Nelson Mandela: “Kerendahan Hati” ialah Kunci Pemimpin sebuah Bangsa

Nelso Mandela
Nelso Mandela

Hari ini (tanggal 02 Februari 2018) saya menonton sebuah wawancara di YouTube. Oprah Winfrey mewawancarai Nelson Mandela. Menjawab pertanyaan Winfrey, “Siapa tokoh atau pemimpin dunia yang Anda banggakan? Apakah Muhammad Ali dari Amerika Serikat, Kol. Khadafi dari Libya, Jasser Arafat dari Palestina, atau Fidel Castro dari Cuba?” Beliau menjawab dengan tegas bahwa semua pemimpin yang disebutkan dikaguminya dan dibanggakannya berdasarkan sumbangan yang mereka berikan di bidang pekerjaan masing-masing. Mereka pejuang yang kokoh dan berani berdiri berdasarkan apa yang mereka percaya sebagai sebuah kebenaran, dengan segala kerendahan hati. Jadi, menurutnya “syarat utama untuk menjadi seorang pemimpin yang besar ialah kerendahan hati”.

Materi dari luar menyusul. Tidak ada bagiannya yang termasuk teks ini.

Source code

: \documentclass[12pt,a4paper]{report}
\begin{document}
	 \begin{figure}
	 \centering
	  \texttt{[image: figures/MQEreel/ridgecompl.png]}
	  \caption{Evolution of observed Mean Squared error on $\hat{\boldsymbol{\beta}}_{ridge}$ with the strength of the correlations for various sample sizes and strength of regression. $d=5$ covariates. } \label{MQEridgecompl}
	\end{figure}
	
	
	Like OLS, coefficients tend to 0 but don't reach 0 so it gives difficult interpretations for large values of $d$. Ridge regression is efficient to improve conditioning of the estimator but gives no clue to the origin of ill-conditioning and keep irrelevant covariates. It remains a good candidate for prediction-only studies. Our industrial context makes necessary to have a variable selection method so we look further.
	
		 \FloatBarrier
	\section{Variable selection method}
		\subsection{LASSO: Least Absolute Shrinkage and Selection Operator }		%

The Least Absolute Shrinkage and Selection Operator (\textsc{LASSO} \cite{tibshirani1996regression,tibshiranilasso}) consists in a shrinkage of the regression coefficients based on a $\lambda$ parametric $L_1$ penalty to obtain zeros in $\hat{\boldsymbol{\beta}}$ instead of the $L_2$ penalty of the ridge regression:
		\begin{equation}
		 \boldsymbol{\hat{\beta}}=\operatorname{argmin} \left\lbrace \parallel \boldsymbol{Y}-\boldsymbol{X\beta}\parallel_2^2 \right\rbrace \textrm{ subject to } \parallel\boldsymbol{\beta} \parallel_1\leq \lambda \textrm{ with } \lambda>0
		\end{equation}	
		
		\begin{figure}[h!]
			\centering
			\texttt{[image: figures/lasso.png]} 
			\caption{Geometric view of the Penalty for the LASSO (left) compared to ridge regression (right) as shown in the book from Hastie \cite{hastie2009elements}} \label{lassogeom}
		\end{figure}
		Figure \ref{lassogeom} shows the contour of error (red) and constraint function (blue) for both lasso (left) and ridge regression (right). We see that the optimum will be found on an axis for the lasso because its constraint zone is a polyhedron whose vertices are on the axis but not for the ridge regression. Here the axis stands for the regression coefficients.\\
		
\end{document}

Kerendahan hati bukan berarti sebuah kelemahan atau kehinaan tetapi sebaliknya sebuah kekuatan dan keagungan; kerendahan hati artinya tidak sombong dan kerendahan hati ialah tidak egois. Yang pertama, pemimpin yang rendah hatinya bukan berarti pemimpin itu lemah dan hina. Pemimpin yang rendah hati tidak menghina harga dirinya, tetapi ia pemimpin yang mengenal baik siapa dirinya, siapa yang dia pimpin dan apa tanggung-jawabnya. Yang paling mendasar ia sadar diri sebagai seorang makhluk manusia di muka Bumi yang punya plot waktu untuk hidup dan berkarya di dunia. Tidak lebih dan tidak kurang.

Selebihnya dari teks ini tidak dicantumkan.